Certamente penalizzato dallo scoppio della Seconda Guerra Mondiale, il secondo Classico non venne apprezzato quanto necessario. Considerato un flop nonostante gli effetti animati rivoluzionari, Pinocchio è stato a lungo oscurato dagli altri lungometraggi ben più amati della Disney. L’ispirazione in questo caso veniva dal romanzo di Carlo Collodi, Le avventure di Pinocchio – Storia d’un burattino (1883), adattandone però la sensibilità di fine Ottocento troppo distante da quella tipicamente americana di Walt Disney. Sebbene la vicenda segua più o meno lo schema collodiano, il burattino è qui spogliato di ogni malizia e rappresentato come un bambino che si accinge a scoprire il mondo e si stupisce di tutto, poiché tutto per lui costituisce una novità. Uno degli elementi a brillare di più è sicuramente la stella dei desideri, emblema della Provvidenza che è pronta ad aiutarci ma fino a un certo punto, perché poi è nostro il compito rimboccarci le maniche per fare il resto. Questo tema è alla base del film sin dalla canzone di apertura, When You Wish Upon a Star, divenuta il simbolo stesso della Disney nella futura sigla di apertura.


L'arte

© Disney | min: 00.58.08

Quando il secondo classico Disney uscì nelle sale cinematografiche era il 1940 e la Gioconda di Leonardo da Vinci aveva ormai conquistato il mondo. Ritratto di Lisa Gherardini, giovane sposa di Francesco Bartolomeo del Giocondo, realizzato da Leonardo da Vinci tra il 1503 e il 1506, come tutti noi sappiamo è oggi conservato nel Museo del Louvre. Dopo il furto ad opera di Vincenzo Peruggia, nel 1911, l’immagine fotografata della Monna Lisa viaggiò oltreoceano e divenne così virale da essere considerata una vera e propria icona popolare. La dama leonardesca era alla pari di Marylin Monroe, tanto che l’artista contemporaneo Andy Warhol scelse entrambe come soggetti delle sue serigrafie più famose. Anche Walt Disney volle rappresentarla a suo modo nel film, sebbene non proprio al meglio delle sue condizioni. La vediamo infatti comparire nel Paese dei balocchi, trafugata e saccheggiata, utilizzata da Lucignolo per accendere un fiammifero. Del resto, non sappiamo cosa accadde di preciso dal momento del suo furto al ritrovamento, potrebbe essere davvero finita lì, per quel che ne sappiamo. Sicuramente ha acceso il fuoco di milioni di persone che ancora oggi la acclamano come una delle opere d’arte più apprezzate.
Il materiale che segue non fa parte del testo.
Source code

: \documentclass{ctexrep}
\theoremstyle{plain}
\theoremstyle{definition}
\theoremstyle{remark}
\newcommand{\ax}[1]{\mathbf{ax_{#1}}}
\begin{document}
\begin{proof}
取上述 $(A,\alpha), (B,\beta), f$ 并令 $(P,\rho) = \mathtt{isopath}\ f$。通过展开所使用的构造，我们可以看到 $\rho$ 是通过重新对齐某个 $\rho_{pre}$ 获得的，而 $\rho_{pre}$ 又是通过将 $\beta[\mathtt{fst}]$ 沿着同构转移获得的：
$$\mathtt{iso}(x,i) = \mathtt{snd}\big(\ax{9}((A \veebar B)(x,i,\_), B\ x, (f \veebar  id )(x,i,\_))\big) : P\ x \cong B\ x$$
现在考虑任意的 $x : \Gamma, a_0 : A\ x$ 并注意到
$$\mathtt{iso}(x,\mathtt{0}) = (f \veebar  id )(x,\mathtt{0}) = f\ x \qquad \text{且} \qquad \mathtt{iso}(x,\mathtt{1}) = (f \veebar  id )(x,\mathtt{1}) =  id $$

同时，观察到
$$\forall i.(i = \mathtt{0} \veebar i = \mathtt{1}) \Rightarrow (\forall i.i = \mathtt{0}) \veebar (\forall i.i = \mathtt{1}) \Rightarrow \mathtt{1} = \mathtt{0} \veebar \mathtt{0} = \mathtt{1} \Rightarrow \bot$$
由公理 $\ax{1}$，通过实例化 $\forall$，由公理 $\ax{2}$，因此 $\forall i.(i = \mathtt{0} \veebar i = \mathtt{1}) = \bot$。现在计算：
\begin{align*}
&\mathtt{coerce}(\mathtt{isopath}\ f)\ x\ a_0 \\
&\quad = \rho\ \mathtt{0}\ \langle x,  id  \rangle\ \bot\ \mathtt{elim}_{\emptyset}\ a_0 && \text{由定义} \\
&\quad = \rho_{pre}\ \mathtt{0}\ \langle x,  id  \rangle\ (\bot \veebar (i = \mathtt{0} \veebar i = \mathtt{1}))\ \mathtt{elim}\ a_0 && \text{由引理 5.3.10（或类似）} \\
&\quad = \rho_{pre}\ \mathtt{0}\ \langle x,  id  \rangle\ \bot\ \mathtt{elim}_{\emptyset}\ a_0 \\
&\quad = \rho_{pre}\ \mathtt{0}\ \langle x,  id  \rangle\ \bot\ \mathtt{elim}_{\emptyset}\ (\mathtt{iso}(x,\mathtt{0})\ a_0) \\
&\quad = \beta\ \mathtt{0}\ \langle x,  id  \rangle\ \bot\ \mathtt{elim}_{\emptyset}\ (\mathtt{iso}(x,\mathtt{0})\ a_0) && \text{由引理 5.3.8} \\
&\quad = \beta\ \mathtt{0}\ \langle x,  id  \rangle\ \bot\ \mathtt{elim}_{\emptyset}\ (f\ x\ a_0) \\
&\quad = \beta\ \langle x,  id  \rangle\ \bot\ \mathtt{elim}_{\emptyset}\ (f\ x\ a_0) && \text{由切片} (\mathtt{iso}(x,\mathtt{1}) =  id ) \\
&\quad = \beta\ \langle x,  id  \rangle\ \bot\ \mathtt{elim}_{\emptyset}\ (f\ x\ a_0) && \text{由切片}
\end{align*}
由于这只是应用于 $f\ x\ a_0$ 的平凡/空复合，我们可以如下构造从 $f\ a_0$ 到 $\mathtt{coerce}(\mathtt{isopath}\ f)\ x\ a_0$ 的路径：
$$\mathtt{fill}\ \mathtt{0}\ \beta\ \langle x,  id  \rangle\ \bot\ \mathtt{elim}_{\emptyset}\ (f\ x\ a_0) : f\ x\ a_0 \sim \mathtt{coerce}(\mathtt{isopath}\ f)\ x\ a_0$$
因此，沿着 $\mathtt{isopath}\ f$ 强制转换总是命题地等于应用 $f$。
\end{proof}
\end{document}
Quella rappresentata in Pinocchio però è una Gioconda che non ha molto di cui ridere, soprattutto perché vittima del più grande reato che si possa commettere nei confronti di un dipinto: disegnarci sopra. La vediamo in una situazione di completo degrado e con uno scarabocchio sulla tela, di cui Leonardo non fu certamente autore. Non è sicuramente la prima volta che qualcuno ci scarabocchia su, si pensi ad esempio a quando Marcel Duchamp volle adornarla con baffi e pizzetto in L.H.O.O.Q. (Elle a chaud au cul). Un gesto coerente con le idee del movimento dadaista, che utilizza un'immagine istituzionalmente accademica e considerata icona dell’arte ufficiale per compie su di essa una azione di grafica infantile, irrisoria e dissacrante. Si rifiuta, quindi, di produrre arte in modo tradizionale creando immagini.
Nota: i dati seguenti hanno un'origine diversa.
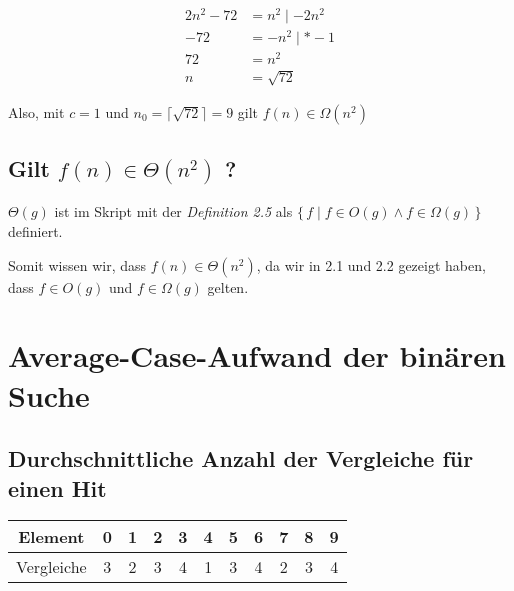 \documentclass{article}
\begin{document}
\begin{align*}
	2n^2 - 72 & = n^2 \mid - 2n^2 \\
	- 72      & = -n^2 \mid * -1  \\
	72        & = n^2             \\
	n         & = \sqrt{72}
\end{align*}

\vspace{1em}

\begin{flushleft}
	Also, mit $c = 1$ und $n_0 = \lceil\sqrt{72}\rceil = 9$ gilt $f(n) \in \Omega(n^2)$
\end{flushleft}

\subsection{Gilt $f(n) \in \Theta(n^2)$ ?}

\begin{flushleft}
	$\Theta(g)$ ist im Skript mit der \emph{Definition 2.5} als $\{ \, f \mid f \in O(g) \wedge f \in \Omega(g) \, \}$ definiert.

	\hspace{0.5em}

	Somit wissen wir, dass $f(n) \in \Theta(n^2)$, da wir in 2.1 und 2.2 gezeigt haben, dass $f \in O(g)$ und $f \in \Omega(g)$ gelten.
\end{flushleft}

\section{Average-Case-Aufwand der binären Suche}

\subsection{Durchschnittliche Anzahl der Vergleiche für einen Hit}

\vspace{1em}

\begin{center}
	\begin{tabular}{|c|c|c|c|c|c|c|c|c|c|c|}
		\hline
		Element    & 0 & 1 & 2 & 3 & 4 & 5 & 6 & 7 & 8 & 9 \\
		\hline
		Vergleiche & 3 & 2 & 3 & 4 & 1 & 3 & 4 & 2 & 3 & 4 \\
		\hline
	\end{tabular}
\end{center}
\end{document}
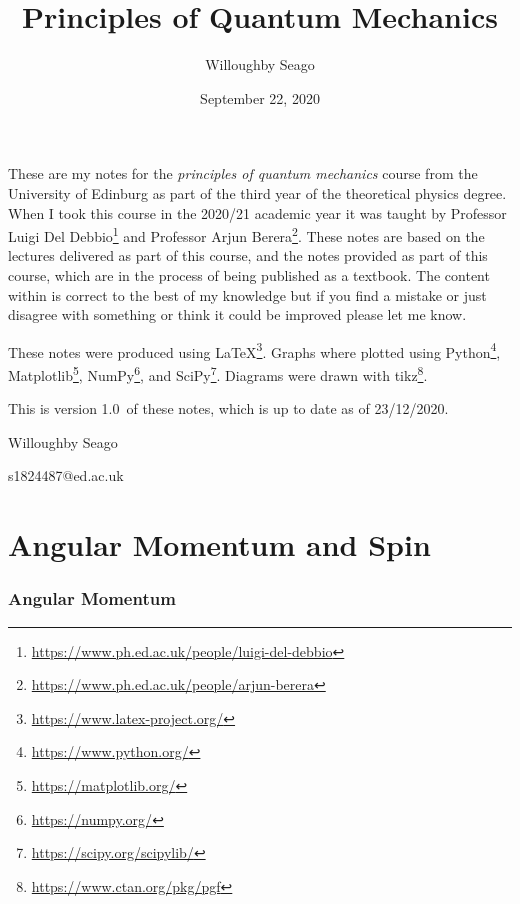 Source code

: \documentclass[a4paper]{article}
\author{Willoughby Seago}
\date{September 22, 2020}
\title{Principles of Quantum Mechanics}
\newcommand{\notesVersion}{1.0}
\newcommand{\notesDate}{23/12/2020}
\theoremstyle{definition}
\begin{document}
    \maketitle
    These are my notes for the \textit{principles of quantum mechanics} course from the University of Edinburg as part of the third year of the theoretical physics degree.
    When I took this course in the 2020/21 academic year it was taught by Professor Luigi Del Debbio\footnote{\url{https://www.ph.ed.ac.uk/people/luigi-del-debbio}} and Professor Arjun Berera\footnote{\url{https://www.ph.ed.ac.uk/people/arjun-berera}}.
    These notes are based on the lectures delivered as part of this course, and the notes provided as part of this course, which are in the process of being published as a textbook.
    The content within is correct to the best of my knowledge but if you find a mistake or just disagree with something or think it could be improved please let me know.
    
    These notes were produced using \LaTeX\footnote{\url{https://www.latex-project.org/}}.
    Graphs where plotted using Python\footnote{\url{https://www.python.org/}}, Matplotlib\footnote{\url{https://matplotlib.org/}}, NumPy\footnote{\url{https://numpy.org/}}, and SciPy\footnote{\url{https://scipy.org/scipylib/}}.
    Diagrams were drawn with tikz\footnote{\url{https://www.ctan.org/pkg/pgf}}.
    
    This is version \notesVersion~of these notes, which is up to date as of \notesDate.
    \begin{flushright}
        Willoughby Seago
        
        s1824487@ed.ac.uk
    \end{flushright}
    \clearpage
    \tableofcontents
    \listoffigures
    \listoftables
    \printglossary[type=\acronymtype, title=Acronyms, style=long]
    \clearpage
    \begingroup
    \let\clearpage\relax  %
    
    
    
    \endgroup
    
    
    \part{Angular Momentum and Spin}
    \section{Angular Momentum}
\end{document}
Anche in Pinocchio, come accadde precedentemente in Biancaneve, le illustrazioni dei libri da cui sono tratte le storie rappresentate dalla Disney costituirono un modello fondamentale per gli animatori. Se nel precedente film abbiamo visto gli alberi di Arthur Rakham, le illustrazioni di Attilio Mussino hanno lo stesso tipo influenza nel lungometraggio. L’italiano Mussino aveva precedentemente illustrato il testo di Collodi, pubblicato nell'edizione del 1911 della R. Bemporad e figlio. Il suo Omino di burro, per esempio, ha le stesse identiche sembianze del Cocchiere che porta Pinocchio e Lucignolo nel Paese dei balocchi. Personaggio che nel live action del 2022 ritroviamo decisamente diverso, a tratti discordate, essendo interpretato da un ben più prestante Luke Evans.



Pinocchio d'artista

The Nose (1947–49), Alberto Giacometti | © Succession Alberto Giacometti / ADAGP, Paris, 2022

Ingenuo, credulone, sognatore, immaturo, bugiardo come dimostra il naso che si allunga a ogni bugia. Così Pinocchio è entrato nell’immaginario collettivo mondiale lasciando un segno nella cultura e, in particolare, nell’arte. Sono diversi gli artisti che hanno deciso e decidono tuttora di rendergli omaggio, in queste poche righe faremo solo qualche esempio. Il primo è quello di Alberto Giacometti, scultore italiano che visse gli orrori di una piena di odio, conflitti e distruzione. Come poteva vedere, lui, il mondo? Doveva sembrargli pieno di bugie, ipocrisia e ansia. Per lui, il signor Geppetto che ha mostrato amore e perdono illimitati al bugiardo Pinocchio poteva esistere solo in una storia per bambini. La realtà era invece un altro tipo di guerra in cui le persone mentono l'una all'altra, scatenando inevitabilmente altre bugie che, in qualche modo, finiscono per metterci in gabbia. Questo è ciò che vediamo nella sua opera in bronzo dal titolo The Nose (1947-49).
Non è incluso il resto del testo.